Simultáneamente, como es natural, hay un conjunto de líderes nacionales y regionales emergentes que reclaman nuevos espacios y también tienen aspiraciones a la presidencia; algunos de manera visible, como Lacava y Héctor Rodríguez, y otros de manera de más reservada (como los hermanos Rodríguez, y probablemente Tarek William Saab, con alto perfil por su labor en la Fiscalía). Y eso se traduce sencillamente en expectativas de tratar de salvar y renovar un proyecto político que llevó al país a la debacle.

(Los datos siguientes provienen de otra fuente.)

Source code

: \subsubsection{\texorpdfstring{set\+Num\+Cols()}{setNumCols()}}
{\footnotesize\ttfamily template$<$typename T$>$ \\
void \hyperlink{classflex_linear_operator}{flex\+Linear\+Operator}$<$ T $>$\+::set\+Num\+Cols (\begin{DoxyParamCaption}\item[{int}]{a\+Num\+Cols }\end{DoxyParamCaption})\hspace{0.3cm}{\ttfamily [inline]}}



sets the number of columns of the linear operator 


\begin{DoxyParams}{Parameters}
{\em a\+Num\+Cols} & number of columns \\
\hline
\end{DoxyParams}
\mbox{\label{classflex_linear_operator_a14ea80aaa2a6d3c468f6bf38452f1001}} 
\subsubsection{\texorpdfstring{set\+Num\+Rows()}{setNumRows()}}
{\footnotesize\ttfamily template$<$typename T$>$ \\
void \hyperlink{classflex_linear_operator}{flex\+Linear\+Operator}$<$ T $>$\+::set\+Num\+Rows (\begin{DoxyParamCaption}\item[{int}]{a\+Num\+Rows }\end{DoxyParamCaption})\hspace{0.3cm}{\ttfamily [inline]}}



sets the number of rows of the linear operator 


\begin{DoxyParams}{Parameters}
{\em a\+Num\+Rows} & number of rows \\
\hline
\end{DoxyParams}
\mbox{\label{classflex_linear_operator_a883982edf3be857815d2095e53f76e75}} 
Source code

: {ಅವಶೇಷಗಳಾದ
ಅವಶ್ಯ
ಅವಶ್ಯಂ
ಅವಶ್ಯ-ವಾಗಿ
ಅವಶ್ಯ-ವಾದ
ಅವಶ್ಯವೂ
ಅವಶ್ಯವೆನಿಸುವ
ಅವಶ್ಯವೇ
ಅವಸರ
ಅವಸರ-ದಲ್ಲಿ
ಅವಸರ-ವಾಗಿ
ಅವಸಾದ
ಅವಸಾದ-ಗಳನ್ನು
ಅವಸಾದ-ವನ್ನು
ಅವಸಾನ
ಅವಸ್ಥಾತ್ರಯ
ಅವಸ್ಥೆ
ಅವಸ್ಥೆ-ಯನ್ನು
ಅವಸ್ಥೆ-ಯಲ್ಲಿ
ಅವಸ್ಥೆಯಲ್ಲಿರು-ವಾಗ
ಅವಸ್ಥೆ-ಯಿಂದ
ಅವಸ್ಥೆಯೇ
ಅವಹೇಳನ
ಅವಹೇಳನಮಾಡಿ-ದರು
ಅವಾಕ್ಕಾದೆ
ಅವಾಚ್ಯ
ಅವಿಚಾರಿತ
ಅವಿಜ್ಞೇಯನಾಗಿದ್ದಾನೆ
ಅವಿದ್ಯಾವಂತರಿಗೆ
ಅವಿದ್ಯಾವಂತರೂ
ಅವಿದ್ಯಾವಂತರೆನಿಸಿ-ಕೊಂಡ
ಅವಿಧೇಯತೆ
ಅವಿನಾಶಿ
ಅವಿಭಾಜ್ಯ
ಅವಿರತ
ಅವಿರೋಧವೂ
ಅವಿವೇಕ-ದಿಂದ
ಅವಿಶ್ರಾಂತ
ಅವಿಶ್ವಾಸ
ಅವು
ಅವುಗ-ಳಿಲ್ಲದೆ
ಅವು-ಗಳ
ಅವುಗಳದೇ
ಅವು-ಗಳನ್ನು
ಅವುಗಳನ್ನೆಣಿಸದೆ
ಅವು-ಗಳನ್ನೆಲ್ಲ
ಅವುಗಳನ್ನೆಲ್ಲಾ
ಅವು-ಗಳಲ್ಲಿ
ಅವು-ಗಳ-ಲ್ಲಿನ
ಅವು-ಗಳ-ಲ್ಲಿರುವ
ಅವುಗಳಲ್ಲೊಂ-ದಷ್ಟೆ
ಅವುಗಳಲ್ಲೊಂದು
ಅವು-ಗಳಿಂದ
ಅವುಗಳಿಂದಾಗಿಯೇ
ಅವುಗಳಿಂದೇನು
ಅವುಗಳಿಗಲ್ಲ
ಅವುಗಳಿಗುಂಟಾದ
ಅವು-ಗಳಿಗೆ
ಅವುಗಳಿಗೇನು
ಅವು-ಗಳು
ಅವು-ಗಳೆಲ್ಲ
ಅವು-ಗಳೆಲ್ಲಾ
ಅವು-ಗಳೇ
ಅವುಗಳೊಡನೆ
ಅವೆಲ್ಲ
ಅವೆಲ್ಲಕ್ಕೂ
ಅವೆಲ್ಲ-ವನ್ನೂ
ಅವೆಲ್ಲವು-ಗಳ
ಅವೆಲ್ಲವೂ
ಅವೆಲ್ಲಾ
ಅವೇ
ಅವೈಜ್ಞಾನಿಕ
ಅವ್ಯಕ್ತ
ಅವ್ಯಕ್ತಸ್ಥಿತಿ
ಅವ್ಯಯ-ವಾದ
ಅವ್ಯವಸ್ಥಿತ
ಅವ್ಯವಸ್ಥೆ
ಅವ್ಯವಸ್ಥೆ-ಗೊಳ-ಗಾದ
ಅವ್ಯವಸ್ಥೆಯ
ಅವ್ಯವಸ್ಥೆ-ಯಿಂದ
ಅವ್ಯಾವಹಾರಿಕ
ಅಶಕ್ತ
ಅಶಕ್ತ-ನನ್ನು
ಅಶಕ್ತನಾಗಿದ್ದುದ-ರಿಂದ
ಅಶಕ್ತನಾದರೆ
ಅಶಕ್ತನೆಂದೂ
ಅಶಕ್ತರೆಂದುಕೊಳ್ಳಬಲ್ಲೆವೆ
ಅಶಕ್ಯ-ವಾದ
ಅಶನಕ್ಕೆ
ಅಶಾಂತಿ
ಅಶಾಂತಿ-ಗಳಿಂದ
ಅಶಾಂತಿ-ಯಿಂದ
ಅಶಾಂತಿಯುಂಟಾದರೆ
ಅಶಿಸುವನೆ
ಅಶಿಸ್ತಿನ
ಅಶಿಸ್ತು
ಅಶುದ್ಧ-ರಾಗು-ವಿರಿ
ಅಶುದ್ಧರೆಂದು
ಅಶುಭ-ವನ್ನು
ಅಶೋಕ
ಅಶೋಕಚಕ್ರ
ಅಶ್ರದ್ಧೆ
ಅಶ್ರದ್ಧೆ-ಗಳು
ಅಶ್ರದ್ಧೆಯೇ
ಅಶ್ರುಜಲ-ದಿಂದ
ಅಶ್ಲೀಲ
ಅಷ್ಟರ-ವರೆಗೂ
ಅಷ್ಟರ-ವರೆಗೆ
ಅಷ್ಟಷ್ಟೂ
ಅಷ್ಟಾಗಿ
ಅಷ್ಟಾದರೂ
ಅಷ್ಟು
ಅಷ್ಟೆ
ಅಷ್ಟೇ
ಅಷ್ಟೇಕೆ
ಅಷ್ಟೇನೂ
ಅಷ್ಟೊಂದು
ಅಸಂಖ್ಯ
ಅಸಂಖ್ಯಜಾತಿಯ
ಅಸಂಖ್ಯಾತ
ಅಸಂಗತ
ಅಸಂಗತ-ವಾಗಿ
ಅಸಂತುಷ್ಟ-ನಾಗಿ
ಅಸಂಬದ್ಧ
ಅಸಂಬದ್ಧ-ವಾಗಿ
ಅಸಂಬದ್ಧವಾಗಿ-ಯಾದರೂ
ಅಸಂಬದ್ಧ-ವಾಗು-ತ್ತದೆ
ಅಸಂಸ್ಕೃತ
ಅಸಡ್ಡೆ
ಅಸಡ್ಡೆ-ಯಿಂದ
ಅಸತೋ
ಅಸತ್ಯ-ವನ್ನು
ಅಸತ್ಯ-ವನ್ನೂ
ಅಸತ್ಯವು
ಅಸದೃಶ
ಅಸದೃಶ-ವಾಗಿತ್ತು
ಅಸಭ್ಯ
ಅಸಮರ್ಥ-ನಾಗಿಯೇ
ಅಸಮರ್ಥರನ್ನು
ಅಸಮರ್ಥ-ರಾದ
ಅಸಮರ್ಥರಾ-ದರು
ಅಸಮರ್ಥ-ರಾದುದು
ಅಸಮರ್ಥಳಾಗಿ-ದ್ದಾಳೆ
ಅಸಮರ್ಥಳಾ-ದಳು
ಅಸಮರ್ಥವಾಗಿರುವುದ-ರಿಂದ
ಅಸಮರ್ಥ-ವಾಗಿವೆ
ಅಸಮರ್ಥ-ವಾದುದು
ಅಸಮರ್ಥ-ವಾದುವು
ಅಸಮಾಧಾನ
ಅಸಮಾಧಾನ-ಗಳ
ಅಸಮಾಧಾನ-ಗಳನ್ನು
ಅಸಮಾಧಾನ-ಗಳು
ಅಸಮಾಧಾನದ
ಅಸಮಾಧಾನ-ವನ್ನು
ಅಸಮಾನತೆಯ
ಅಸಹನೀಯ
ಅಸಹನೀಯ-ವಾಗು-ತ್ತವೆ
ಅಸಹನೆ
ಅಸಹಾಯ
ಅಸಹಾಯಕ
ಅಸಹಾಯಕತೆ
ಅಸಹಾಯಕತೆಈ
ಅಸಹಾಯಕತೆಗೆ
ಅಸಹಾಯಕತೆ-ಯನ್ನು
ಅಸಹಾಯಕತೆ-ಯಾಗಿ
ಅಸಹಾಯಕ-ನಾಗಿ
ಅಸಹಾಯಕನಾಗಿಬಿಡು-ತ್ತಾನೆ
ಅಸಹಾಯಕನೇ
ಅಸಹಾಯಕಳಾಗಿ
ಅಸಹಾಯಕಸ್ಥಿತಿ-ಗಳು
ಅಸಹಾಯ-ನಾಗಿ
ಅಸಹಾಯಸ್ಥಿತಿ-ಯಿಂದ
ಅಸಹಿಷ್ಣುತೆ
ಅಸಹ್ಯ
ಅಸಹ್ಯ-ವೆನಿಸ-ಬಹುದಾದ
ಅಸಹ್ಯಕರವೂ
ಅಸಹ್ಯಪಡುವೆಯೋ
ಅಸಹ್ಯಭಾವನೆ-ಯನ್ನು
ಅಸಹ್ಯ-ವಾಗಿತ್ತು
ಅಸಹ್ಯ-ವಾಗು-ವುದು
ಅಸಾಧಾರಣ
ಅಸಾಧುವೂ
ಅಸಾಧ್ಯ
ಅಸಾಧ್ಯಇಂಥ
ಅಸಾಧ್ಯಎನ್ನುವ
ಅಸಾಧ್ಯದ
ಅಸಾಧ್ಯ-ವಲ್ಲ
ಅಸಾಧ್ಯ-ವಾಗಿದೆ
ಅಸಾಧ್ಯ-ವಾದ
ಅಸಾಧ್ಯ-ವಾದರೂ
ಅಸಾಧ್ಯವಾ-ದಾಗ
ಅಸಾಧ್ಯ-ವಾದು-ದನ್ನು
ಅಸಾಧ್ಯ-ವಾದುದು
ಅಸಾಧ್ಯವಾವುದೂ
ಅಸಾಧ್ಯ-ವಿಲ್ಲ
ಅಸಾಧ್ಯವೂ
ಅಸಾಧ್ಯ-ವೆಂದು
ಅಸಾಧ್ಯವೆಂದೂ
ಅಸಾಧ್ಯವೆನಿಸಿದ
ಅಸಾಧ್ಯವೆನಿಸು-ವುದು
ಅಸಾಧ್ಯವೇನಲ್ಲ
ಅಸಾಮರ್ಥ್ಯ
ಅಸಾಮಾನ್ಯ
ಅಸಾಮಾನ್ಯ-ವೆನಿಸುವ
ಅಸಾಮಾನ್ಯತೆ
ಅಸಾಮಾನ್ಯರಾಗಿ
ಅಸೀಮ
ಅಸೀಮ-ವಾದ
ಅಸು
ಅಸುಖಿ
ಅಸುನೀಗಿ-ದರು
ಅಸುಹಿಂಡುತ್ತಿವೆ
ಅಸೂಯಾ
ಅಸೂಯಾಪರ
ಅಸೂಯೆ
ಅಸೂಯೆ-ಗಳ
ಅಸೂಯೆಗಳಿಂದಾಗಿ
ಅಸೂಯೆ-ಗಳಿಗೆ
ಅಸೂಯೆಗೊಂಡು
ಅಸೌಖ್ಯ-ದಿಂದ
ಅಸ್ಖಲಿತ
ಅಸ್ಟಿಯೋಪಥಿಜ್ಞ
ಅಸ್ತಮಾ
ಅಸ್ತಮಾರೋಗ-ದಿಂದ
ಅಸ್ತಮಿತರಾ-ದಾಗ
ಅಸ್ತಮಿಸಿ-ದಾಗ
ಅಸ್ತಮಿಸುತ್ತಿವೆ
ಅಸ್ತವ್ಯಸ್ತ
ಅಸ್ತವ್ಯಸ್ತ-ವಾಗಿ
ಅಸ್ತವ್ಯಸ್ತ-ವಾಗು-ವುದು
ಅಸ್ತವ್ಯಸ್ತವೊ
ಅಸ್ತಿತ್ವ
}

Maduro -y también Cabello- deberían verse en el espejo de tantos caudillos en nuestra historia que después de parecer imbatibles han visto como el país, y hasta sus propias organizaciones, servidores y aliados, le han volteado la espalda (incluso pese a haber tenido, en algunos casos, éxitos relevantes). Y no tenemos que retrotraernos al siglo XIX -donde sobran ejemplos-, sino a los tiempos más recientes, con acontecimientos que todavía están frescos: Caldera tuvo que irse del partido que había fundado después de no aceptar el relevo generacional; a Pérez le pasó algo peor, siendo defenestrado de la presidencia y luego expulsado de Acción Democrática. Asimismo, el caudillo Alfaro Ucero -eterno mandamás del partido blanco- fue sacado sin contemplaciones de su tolda siendo candidato presidencial, por no entender ni aceptar el nuevo cuadro electoral y político que se desarrollaba en el país.
El eventual rompimiento del Acuerdo de Barbados, y el abandono de la vía de la transición pacífica y concertada, no solo se traduciría en la profundización de la catástrofe humanitaria y la agudización de las contradicciones sociales y políticas en el corto y mediano plazo, sino en dejar a un lado el entendimiento con la administración Biden, que ha sido un actor confiable y que ha cumplido los acuerdos con el régimen, dándole significativas concesiones a Maduro (más de la cuenta, sin duda); sufriendo el inminente riesgo de que nuestros vecinos del norte pierdan la paciencia o se endurezcan en cualquier nuevo proceso de negociación (esto aplica para Biden, y con mayor razón en el caso de Trump, si se impusiera en las presidenciales). Aquí ya no estaríamos hablando siquiera del escenario nicaragüense, sino del escenario cubano, un círculo más hondo en el infierno, si seguimos la alegoría de Dante Alighieri.
Si el régimen viera las cosas con más sutileza, y no prevalido de la prepotencia que dan el talante autoritario y el manejo discrecional del poder, entendería que no es una catástrofe perder las elecciones, y valoraría más las ventajas de la transición en el mediano y largo plazo, partiendo de que -pese a todo el desastre que han producido- el PSUV conserva un capital político que, aunque muy debilitado, podría rescatarse si se convierte en una organización verdaderamente deliberativa (y no el remedo cuartelario que es), reinsertándose en el juego democrático competitivo y siguiendo el camino que Petro, Lula y Boric, con sus falencias y limitaciones, han impulsado en la región, marcando la pauta de la izquierda democrática.